Egypt: Wadi Natrun, the desert of ascetics

Where pilgrims have sought refuge for centuries

12 November, 12:45

    Wadi Natrun Wadi Natrun

    (ANSAmed) - CAIRO, NOVEMBER 12 - Pilgrims travelling to the Orthodox Coptic monastery of Anba Bishoy, in Wadi Natrum (salt valley), will find Father Bejimi waiting for them.

    ''In the darkest time of the revolution that started in January 2011, though the road connecting Cairo to Alexandria was dangerous and constantly at the center of robberies and aggressions that ended in tragedy, pilgrims continued to arrive'', he said. ''An unstoppable influx of people seeking protection and comfort''.

    Of Eritrean origin, the priest has been living in the monastery in the Libyan desert for 20 years. It is one of four monasteries - together with the monasteries of Syrians and Romans and that of Saint Macarius - founded in the IV century, in an area where Egyptians extracted natron, a natural salt used for mummification.
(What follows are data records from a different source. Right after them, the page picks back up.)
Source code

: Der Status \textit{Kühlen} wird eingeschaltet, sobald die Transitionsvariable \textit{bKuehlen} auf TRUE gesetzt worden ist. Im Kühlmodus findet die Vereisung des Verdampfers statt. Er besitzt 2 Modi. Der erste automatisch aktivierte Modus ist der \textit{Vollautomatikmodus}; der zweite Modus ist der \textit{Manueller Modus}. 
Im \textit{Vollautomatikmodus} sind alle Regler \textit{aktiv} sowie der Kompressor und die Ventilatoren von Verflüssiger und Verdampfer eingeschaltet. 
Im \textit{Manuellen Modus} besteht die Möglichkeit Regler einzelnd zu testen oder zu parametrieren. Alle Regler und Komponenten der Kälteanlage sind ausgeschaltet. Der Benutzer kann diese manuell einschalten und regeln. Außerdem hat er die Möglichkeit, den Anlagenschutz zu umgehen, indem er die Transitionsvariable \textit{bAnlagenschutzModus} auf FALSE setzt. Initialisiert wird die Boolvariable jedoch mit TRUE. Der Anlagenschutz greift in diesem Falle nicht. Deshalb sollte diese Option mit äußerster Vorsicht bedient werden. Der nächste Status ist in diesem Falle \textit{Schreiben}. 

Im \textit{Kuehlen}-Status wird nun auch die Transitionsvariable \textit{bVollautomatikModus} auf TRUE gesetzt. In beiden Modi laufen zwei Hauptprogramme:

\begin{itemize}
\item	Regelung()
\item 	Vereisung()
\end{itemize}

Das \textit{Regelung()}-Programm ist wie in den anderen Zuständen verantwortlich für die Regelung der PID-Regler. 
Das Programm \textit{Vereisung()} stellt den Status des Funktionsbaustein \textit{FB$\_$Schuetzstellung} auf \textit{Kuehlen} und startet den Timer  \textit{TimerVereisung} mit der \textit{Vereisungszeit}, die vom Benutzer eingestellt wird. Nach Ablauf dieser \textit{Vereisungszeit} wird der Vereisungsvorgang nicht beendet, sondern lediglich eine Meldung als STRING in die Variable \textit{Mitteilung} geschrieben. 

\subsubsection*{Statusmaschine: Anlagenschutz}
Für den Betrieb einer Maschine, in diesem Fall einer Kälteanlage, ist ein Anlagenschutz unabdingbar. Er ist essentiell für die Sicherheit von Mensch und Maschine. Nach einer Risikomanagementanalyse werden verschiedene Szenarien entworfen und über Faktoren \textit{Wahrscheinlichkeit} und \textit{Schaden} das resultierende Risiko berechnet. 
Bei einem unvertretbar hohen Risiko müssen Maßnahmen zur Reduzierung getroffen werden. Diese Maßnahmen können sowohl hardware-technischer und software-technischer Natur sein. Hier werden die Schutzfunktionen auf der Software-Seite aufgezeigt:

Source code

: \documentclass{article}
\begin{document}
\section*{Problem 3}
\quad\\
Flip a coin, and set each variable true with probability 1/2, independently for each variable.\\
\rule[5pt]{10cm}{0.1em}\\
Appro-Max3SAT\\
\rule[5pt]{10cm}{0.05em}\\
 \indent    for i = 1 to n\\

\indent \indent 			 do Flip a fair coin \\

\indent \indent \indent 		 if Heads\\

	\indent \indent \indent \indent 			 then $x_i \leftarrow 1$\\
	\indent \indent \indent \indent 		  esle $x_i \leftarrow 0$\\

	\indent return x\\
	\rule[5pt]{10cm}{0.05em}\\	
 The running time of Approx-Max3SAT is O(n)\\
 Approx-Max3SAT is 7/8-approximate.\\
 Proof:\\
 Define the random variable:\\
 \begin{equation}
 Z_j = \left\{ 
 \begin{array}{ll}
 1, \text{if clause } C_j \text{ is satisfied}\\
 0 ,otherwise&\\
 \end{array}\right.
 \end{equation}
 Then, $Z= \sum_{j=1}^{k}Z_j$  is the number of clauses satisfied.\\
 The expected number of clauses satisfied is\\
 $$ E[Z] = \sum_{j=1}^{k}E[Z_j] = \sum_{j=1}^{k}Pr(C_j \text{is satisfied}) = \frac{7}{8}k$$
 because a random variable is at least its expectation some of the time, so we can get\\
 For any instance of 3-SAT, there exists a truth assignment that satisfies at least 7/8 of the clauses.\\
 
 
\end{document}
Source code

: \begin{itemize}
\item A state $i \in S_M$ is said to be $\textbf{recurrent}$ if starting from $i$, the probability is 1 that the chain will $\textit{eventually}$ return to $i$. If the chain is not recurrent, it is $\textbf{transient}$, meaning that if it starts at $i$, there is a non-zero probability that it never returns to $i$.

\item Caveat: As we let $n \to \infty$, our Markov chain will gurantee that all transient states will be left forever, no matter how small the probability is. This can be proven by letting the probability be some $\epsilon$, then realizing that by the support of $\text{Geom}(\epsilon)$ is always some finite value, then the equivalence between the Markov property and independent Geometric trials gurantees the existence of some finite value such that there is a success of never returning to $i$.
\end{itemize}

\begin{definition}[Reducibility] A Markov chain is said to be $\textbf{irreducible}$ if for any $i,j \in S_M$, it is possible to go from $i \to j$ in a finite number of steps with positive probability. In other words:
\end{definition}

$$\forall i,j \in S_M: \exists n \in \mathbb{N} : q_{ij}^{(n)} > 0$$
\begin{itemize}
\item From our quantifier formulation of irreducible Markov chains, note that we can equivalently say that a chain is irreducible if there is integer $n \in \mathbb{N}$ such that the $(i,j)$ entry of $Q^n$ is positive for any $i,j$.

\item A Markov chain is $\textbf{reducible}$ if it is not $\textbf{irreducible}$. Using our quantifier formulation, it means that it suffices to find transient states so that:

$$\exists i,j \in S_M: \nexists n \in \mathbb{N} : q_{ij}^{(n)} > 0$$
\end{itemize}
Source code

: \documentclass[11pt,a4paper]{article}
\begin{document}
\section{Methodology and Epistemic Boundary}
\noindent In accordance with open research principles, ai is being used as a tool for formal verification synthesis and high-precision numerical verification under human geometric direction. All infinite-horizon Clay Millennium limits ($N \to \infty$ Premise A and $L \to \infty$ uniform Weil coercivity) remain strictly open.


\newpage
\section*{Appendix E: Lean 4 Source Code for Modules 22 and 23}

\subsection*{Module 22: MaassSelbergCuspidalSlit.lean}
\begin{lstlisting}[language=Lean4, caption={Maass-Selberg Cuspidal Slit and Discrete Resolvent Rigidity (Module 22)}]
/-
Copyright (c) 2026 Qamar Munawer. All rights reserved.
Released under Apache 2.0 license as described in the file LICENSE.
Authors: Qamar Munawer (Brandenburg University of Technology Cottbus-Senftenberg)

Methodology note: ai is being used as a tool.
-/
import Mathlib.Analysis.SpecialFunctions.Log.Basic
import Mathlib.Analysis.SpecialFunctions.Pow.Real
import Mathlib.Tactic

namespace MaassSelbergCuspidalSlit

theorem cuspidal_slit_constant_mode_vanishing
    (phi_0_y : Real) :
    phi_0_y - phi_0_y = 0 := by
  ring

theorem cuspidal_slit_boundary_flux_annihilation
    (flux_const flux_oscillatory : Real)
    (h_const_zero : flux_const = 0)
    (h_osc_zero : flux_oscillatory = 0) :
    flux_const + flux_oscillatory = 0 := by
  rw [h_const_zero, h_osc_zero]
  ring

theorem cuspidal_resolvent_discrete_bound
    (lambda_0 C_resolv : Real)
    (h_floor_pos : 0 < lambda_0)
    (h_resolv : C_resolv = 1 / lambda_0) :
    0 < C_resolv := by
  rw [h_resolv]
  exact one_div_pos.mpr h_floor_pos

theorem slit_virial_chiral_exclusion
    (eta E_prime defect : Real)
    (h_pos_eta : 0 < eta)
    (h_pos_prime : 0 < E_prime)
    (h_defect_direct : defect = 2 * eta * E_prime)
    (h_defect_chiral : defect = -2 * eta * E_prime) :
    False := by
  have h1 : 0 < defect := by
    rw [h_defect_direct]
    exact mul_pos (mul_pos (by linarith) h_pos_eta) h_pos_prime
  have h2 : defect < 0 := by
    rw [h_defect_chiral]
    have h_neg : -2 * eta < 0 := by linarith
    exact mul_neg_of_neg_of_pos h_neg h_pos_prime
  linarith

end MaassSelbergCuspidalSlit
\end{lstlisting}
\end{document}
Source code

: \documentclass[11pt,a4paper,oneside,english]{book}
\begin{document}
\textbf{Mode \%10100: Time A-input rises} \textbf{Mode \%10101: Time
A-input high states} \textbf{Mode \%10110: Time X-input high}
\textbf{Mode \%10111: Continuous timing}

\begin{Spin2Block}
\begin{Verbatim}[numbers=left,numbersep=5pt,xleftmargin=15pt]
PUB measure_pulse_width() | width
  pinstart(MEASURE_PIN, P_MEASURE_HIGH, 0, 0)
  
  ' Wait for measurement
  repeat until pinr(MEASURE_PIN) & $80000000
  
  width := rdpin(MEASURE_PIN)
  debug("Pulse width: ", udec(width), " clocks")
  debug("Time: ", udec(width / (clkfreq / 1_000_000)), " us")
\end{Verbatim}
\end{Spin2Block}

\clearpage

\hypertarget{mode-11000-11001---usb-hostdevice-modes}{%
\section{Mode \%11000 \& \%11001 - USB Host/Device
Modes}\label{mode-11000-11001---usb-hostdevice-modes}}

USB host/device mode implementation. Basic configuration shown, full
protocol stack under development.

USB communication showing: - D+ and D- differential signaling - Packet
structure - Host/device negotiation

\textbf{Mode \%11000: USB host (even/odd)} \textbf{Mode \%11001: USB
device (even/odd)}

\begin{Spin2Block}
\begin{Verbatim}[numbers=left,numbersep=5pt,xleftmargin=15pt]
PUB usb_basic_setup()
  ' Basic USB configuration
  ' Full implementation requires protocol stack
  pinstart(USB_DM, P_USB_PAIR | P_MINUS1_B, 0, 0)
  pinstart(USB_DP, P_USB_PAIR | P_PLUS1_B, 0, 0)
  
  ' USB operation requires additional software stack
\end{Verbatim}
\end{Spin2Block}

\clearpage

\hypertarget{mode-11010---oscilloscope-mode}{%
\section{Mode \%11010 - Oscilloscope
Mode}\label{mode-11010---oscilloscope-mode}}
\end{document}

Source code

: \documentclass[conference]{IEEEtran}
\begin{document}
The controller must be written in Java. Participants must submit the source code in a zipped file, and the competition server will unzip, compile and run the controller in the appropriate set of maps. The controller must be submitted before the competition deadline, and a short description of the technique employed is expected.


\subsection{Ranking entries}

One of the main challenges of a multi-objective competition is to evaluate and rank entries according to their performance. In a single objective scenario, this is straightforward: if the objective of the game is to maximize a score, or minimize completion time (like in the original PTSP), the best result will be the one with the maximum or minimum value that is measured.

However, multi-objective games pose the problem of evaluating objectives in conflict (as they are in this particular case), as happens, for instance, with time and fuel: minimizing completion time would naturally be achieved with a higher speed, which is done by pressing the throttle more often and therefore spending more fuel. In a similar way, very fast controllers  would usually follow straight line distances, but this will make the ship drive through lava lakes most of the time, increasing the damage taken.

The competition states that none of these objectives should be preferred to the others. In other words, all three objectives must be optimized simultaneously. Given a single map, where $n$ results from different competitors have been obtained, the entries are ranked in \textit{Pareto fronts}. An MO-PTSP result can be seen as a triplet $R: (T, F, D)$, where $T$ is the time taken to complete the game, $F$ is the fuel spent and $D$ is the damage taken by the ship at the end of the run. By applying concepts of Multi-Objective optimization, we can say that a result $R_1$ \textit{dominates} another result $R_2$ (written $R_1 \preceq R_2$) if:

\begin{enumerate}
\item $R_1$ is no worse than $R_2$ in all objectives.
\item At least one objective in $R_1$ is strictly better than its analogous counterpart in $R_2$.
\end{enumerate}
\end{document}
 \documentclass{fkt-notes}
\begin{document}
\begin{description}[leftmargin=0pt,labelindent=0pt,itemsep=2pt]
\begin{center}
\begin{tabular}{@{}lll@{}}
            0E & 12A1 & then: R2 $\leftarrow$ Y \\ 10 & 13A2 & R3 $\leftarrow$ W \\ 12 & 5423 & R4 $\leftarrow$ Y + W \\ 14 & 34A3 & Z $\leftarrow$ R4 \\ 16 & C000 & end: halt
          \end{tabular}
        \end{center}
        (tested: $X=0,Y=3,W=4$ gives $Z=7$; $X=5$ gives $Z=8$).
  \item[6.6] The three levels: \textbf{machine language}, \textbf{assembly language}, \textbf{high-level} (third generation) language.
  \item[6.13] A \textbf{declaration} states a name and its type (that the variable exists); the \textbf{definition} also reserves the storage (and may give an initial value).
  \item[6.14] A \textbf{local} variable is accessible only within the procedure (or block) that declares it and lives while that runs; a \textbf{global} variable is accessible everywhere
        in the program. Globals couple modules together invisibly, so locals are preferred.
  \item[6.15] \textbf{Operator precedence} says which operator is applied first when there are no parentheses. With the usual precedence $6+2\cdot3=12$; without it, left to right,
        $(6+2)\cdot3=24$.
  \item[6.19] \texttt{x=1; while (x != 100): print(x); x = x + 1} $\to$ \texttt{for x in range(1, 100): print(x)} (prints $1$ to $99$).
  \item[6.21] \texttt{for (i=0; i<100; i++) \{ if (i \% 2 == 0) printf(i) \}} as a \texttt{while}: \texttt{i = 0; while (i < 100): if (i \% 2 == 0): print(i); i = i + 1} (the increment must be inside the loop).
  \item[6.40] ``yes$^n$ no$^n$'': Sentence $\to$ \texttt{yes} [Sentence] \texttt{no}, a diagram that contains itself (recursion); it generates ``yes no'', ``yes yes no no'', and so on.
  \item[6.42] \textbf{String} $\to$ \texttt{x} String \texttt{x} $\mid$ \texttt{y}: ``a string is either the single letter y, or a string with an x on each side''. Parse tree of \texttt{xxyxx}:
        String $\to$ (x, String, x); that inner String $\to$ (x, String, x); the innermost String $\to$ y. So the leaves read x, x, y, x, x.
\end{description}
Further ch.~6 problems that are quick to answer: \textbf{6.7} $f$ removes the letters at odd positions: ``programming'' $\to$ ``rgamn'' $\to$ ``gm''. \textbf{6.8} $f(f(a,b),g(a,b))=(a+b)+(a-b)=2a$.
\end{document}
    It is in this arid valley, behind the high, honey-colored walls that monks find refuge, trying to get away from the mundane.

    Monasticism started here before spreading to the West.

    ''This is one of the most sacred regions for Christianity'', said Father Bejimi. According to tradition, in this area the Holy Family stopped during its trip to Egypt. This is why Wadi Natrun has become part of a tourism route launched by Egyptian authorities to attract foreign visitors.

    ''Pilgrims arrive here by the thousands, in particular during festivities, between May and August. While foreigners do not exceed 1,000 a year'', he said.

    There were once 60 monasteries here, monks abstain from food for over 210 days a year, and offer local products like bread, honey, olives, watermelons, figs, dates, eggplants and liquor to visitors who can stop overnight. Many, however, just spend the day.

    With bare feet, seating on carpets, a missal in their hand, they pray inside churches built in the monastery complex.

    ''An oasis of peace, where protection can be sought in these terrible times experienced by the country'', continued the monk who tells the ancient story of these monasteries. They are completely self-sufficient, hosting true farms exceeding 4,000 hectares, as Anba Bishoy, where 220 monks live, including a 'qsar', a small fortification which thanks to a drawbridge enabled monks to seek refuge from invasions and devastation that until the 7th century affected the region.

    Choosing to visit Wadi Natrun, as Father Bejimi recalls, means seeking to draw closer to this world made of simplicity and spirituality. There are no mosaics or breath-taking frescoes among these walls. The art made by Coptic monks, often living in extreme poverty, however includes small masterpieces such as bas-reliefs, paintings, manuscripts, codes, icons, wood caskets, painted fabrics.

    Some of the frescoes and icons date back to the 7th century, decorating the main church dedicated to the Virgin close to the monastery of Syrians, the smallest of the four. As well as preserving the most important work of Coptic art after the year 1,000, Deir El Soriany is famous for its vast library (in the 19th century, 1,000 books were moved to the British Museum).